------ INFORMATION GIVEN ------

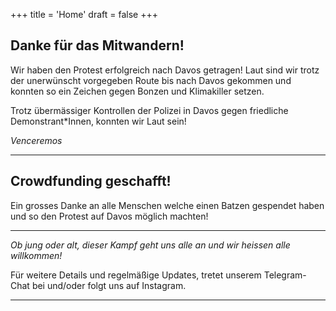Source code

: +++
title = 'Home'
draft = false
+++

## Danke für das Mitwandern!

Wir haben den Protest erfolgreich nach Davos getragen!
Laut sind wir trotz der unerwünscht vorgegeben Route bis nach Davos gekommen und konnten so ein Zeichen gegen Bonzen und Klimakiller setzen.

Trotz übermässiger Kontrollen der Polizei in Davos gegen friedliche Demonstrant*Innen, konnten wir Laut sein!

_Venceremos_

---

## Crowdfunding geschafft!

Ein grosses Danke an alle Menschen welche einen Batzen gespendet haben und so den Protest auf Davos möglich machten!

---

*Ob jung oder alt, dieser Kampf geht uns alle an und wir heissen alle willkommen!*

Für weitere Details und regelmäßige Updates, tretet unserem Telegram-Chat bei und/oder folgt uns auf Instagram.

---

------

#### WHAT IS EXPECTED
Copy out precisely those lines which run from the one containing "heissen alle willkommen!*" to the end of the material.

#### ANSWER SECTION
*Ob jung oder alt, dieser Kampf geht uns alle an und wir heissen alle willkommen!*

Für weitere Details und regelmäßige Updates, tretet unserem Telegram-Chat bei und/oder folgt uns auf Instagram.

---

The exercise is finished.